Betterment is especially appealing for users who want to invest toward specific goals, such as retirement, emergency savings growth, or general wealth accumulation. The app’s goal-based approach helps investors see how contributions may support future financial milestones.
- Best for: Hands-off investors who prefer automated portfolio management.
- Key features: Robo-advisory portfolios, goal planning, automatic rebalancing, tax-loss harvesting on taxable accounts.
- Passive wealth value: Betterment automates most of the investing process and requires little ongoing management.
Compared with Acorns, Betterment generally feels more like a traditional digital wealth manager. It may be better suited for investors who are ready to take passive investing seriously and want tools that can grow with them over time.
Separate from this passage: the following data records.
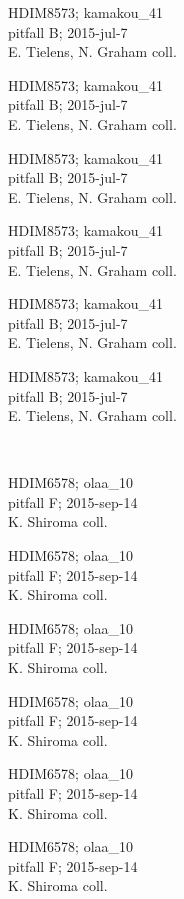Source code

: \documentclass[2pt]{extarticle}
\begin{document}
\noindent
\parbox{0.16\textwidth}{\tiny \raggedright \rule[-0.3\baselineskip]{0pt}{10pt}HDIM8573; kamakou\_41\\ pitfall B; 2015-jul-7\\ E. Tielens, N. Graham coll.}
\parbox{0.16\textwidth}{\tiny \raggedright \rule[-0.3\baselineskip]{0pt}{10pt}HDIM8573; kamakou\_41\\ pitfall B; 2015-jul-7\\ E. Tielens, N. Graham coll.}
\parbox{0.16\textwidth}{\tiny \raggedright \rule[-0.3\baselineskip]{0pt}{10pt}HDIM8573; kamakou\_41\\ pitfall B; 2015-jul-7\\ E. Tielens, N. Graham coll.}
\parbox{0.16\textwidth}{\tiny \raggedright \rule[-0.3\baselineskip]{0pt}{10pt}HDIM8573; kamakou\_41\\ pitfall B; 2015-jul-7\\ E. Tielens, N. Graham coll.}
\parbox{0.16\textwidth}{\tiny \raggedright \rule[-0.3\baselineskip]{0pt}{10pt}HDIM8573; kamakou\_41\\ pitfall B; 2015-jul-7\\ E. Tielens, N. Graham coll.}
\parbox{0.16\textwidth}{\tiny \raggedright \rule[-0.3\baselineskip]{0pt}{10pt}HDIM8573; kamakou\_41\\ pitfall B; 2015-jul-7\\ E. Tielens, N. Graham coll.} \\ 
\vspace{0.001in} 

\noindent
\parbox{0.16\textwidth}{\tiny \raggedright \rule[-0.3\baselineskip]{0pt}{10pt}HDIM6578; olaa\_10\\ pitfall F; 2015-sep-14\\ K. Shiroma coll.}
\parbox{0.16\textwidth}{\tiny \raggedright \rule[-0.3\baselineskip]{0pt}{10pt}HDIM6578; olaa\_10\\ pitfall F; 2015-sep-14\\ K. Shiroma coll.}
\parbox{0.16\textwidth}{\tiny \raggedright \rule[-0.3\baselineskip]{0pt}{10pt}HDIM6578; olaa\_10\\ pitfall F; 2015-sep-14\\ K. Shiroma coll.}
\parbox{0.16\textwidth}{\tiny \raggedright \rule[-0.3\baselineskip]{0pt}{10pt}HDIM6578; olaa\_10\\ pitfall F; 2015-sep-14\\ K. Shiroma coll.}
\parbox{0.16\textwidth}{\tiny \raggedright \rule[-0.3\baselineskip]{0pt}{10pt}HDIM6578; olaa\_10\\ pitfall F; 2015-sep-14\\ K. Shiroma coll.}
\parbox{0.16\textwidth}{\tiny \raggedright \rule[-0.3\baselineskip]{0pt}{10pt}HDIM6578; olaa\_10\\ pitfall F; 2015-sep-14\\ K. Shiroma coll.} \\ 
\vspace{0.001in} 
\end{document}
3. Wealthfront: Best for Long-Term Automated Financial Planning
Wealthfront is another leading robo-advisor that works well for passive investors. Like Betterment, it creates diversified ETF portfolios based on an investor’s goals, risk profile, and time horizon. Wealthfront stands out because of its planning tools, which help users model long-term financial scenarios.
The platform can be attractive for investors who want more than basic micro-investing. Wealthfront offers features such as automated rebalancing, tax-loss harvesting, and financial planning projections. It is designed for individuals who want to automate wealth building while also tracking broader financial goals.
- Best for: Investors focused on long-term planning and automation.
- Key features: ETF portfolios, automated rebalancing, planning tools, tax-efficient investing.
- Passive wealth value: It supports a set-it-and-maintain approach for long-term investors.
Wealthfront may not be as focused on spare-change investing as Acorns, but it can be better for users who already have a small foundation and want a more comprehensive automated investing platform.
4. SoFi Invest: Best for Low-Cost Investing and Financial Ecosystem
SoFi Invest offers both active investing and automated investing, making it a flexible alternative for Acorns users. Investors can choose automated portfolios for a hands-off approach or select individual stocks and ETFs through self-directed accounts. Fractional share investing also allows users to start with small amounts.
One of SoFi’s biggest advantages is its broader financial ecosystem. The company offers banking, loans, credit monitoring, and financial planning resources, which can be helpful for users who want to manage several areas of personal finance in one place.
- Best for: Investors who want both automated and self-directed options.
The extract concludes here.